Okja review

Just your usual movie about a little girl and her pet super pig. Our review of Bong Joon-ho's weird and wonderful sci-fi comedy, Okja...

When asked about all the disturbing slabs of meat and sense of death in his paintings, the artist Francis Bacon often replied that, if you wanted real horror, “then you only need to think about the meat on your plate.”

In his own playful, stylistically fluid way, South Korean director Bong Joon-ho uses his sci-fi comedy Okja to do the same thing: it forces us to confront the everyday horror of the meat on our plates. Assuming you’re not a vegetarian already, Okja may just convince you to switch pork sausages for soya ones.

Okja is what’s known as a super pig – a gigantic mammal reared and slaughtered to feed a growing populace. These super pigs were discovered and spread around the world by an American corporation called Mirando, headed up by its flamboyant boss, Lucy (Tilda Swinton). For the past decade, farmers from all corners of the globe have been rearing their own super pigs, with the aim being to submit their largest beast to be entered into a televised competition in Manhattan. In rural South Korea, young farm girl Mija (Ahn Seo-hyun) has spent her entire childhood growing up with Okja, a likeably clumsy creature the size and colour of a hippopotamus and as gentle and cuddly as Hayao Miyazaki’s Totoro.
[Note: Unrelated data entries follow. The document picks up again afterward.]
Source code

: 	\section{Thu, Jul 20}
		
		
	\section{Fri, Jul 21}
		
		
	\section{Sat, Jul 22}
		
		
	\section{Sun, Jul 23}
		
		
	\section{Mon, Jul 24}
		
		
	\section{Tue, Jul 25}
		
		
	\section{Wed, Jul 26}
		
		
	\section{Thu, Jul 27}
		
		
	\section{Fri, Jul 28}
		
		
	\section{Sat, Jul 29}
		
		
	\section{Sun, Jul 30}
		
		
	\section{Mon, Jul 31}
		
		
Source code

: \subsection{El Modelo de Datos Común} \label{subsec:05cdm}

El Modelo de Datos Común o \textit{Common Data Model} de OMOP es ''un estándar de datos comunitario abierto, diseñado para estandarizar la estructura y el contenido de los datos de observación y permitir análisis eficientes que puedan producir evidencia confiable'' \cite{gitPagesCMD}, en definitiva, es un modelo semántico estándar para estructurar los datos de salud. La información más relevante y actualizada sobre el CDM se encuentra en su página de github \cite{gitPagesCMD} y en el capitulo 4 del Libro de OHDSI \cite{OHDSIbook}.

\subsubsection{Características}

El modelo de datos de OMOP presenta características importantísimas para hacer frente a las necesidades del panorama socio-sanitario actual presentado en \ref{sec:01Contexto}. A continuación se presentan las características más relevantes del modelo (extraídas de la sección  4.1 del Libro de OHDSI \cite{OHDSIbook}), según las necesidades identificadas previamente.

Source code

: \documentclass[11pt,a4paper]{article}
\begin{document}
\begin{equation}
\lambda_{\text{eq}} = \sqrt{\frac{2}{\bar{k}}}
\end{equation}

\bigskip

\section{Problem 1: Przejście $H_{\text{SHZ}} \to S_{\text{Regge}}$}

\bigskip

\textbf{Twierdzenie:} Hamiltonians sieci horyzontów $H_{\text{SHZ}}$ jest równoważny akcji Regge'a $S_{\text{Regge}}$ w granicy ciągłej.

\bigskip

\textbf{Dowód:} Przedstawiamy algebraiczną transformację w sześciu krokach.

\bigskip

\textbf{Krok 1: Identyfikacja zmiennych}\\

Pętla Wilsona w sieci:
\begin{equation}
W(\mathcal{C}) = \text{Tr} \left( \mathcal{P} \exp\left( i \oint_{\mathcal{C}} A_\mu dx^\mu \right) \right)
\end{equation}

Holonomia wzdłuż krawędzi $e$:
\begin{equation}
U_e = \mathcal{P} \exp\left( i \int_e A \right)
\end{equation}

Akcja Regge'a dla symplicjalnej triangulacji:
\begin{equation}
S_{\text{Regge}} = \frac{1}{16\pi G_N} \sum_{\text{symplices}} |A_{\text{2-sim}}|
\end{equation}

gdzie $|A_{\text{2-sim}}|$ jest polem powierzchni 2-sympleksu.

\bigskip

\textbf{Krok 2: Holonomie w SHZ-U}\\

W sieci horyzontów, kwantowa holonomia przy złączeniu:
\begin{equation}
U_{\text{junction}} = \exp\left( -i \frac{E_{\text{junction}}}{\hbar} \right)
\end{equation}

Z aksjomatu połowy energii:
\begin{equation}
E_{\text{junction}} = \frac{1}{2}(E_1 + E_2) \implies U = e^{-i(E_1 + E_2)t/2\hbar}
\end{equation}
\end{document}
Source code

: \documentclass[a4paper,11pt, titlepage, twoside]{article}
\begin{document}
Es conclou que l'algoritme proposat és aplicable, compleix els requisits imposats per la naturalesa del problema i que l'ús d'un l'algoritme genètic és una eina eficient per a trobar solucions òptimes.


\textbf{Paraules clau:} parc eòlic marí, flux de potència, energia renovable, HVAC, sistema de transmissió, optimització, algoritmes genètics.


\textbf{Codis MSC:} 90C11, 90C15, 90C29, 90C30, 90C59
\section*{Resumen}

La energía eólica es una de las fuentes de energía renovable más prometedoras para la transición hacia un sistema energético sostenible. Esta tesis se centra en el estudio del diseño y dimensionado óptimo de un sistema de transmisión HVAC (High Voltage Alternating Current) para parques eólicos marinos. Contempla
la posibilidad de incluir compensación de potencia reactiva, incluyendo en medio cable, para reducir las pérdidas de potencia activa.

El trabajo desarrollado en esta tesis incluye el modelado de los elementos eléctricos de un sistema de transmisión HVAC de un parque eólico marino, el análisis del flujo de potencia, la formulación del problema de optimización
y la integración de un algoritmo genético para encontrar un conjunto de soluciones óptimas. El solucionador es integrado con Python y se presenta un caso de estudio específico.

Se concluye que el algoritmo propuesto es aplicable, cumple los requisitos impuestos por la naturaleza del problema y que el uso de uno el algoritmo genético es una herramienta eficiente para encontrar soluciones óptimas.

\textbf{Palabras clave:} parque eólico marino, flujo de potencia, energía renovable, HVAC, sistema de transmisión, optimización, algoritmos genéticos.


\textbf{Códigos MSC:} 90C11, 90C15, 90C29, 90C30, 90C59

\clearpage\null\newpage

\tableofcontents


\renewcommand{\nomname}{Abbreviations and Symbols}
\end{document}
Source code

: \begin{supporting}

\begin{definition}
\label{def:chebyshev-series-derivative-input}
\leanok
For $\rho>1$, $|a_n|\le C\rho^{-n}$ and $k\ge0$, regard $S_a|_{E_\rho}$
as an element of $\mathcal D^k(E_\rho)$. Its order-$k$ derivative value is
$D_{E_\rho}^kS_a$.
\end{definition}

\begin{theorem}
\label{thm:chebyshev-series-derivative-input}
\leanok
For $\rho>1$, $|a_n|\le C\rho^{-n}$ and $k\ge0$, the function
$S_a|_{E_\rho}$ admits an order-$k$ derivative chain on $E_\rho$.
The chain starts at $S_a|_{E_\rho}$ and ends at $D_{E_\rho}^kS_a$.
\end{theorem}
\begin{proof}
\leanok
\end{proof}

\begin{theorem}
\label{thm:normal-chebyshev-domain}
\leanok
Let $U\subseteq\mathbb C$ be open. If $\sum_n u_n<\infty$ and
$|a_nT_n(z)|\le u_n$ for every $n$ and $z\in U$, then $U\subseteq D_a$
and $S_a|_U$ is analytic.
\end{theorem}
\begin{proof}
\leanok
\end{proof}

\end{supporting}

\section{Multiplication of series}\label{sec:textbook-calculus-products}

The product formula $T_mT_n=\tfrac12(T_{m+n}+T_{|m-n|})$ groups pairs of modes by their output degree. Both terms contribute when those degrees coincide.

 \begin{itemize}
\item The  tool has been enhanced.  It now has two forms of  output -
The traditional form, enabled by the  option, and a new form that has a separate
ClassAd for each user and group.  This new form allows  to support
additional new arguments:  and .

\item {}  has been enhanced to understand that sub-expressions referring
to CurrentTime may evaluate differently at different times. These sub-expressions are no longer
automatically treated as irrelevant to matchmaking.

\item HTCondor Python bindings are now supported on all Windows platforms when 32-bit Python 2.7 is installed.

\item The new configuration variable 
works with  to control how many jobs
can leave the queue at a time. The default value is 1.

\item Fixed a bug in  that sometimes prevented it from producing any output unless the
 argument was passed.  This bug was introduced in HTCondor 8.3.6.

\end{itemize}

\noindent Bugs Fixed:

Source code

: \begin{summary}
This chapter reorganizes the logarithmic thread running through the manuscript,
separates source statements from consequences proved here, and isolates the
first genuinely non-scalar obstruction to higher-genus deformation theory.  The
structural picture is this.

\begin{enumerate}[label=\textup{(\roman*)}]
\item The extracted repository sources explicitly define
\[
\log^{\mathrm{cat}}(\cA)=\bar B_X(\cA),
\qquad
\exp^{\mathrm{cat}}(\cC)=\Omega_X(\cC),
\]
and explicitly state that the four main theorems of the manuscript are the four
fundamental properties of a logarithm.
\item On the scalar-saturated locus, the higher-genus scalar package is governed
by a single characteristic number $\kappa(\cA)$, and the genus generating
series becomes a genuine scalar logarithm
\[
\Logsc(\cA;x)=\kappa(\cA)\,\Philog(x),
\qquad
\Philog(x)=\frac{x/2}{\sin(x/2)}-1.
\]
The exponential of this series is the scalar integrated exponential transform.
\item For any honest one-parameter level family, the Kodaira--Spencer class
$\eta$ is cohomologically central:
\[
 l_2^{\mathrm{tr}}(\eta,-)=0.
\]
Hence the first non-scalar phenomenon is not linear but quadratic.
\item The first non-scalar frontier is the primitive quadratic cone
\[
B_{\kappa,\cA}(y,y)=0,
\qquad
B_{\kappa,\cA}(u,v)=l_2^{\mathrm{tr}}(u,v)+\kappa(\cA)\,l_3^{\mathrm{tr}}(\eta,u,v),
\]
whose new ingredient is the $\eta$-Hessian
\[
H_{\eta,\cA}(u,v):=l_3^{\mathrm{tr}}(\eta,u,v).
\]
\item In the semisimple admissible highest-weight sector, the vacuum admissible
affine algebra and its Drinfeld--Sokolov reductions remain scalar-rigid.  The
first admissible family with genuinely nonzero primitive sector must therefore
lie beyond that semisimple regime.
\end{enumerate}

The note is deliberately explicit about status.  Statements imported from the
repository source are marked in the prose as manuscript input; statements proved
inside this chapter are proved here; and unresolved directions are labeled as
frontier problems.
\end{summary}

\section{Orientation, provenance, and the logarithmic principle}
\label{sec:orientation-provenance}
Unbeknown to Mija, her grandfather’s already agreed to have Okja submitted to the superĀ  pig competition in New York – which effectively means that the poor animal, once it’s had its five minutes of fame on television, is headed to the slaughter house. Fixed on saving her best friend, Mija smashes her piggy bank, snatches up some spare clothes and heads off on a big adventure, which takes in Seoul, New York, a screamingly camp TV zoologist played by Jake Gyllenhaal, and several members of the Animal Liberation Front.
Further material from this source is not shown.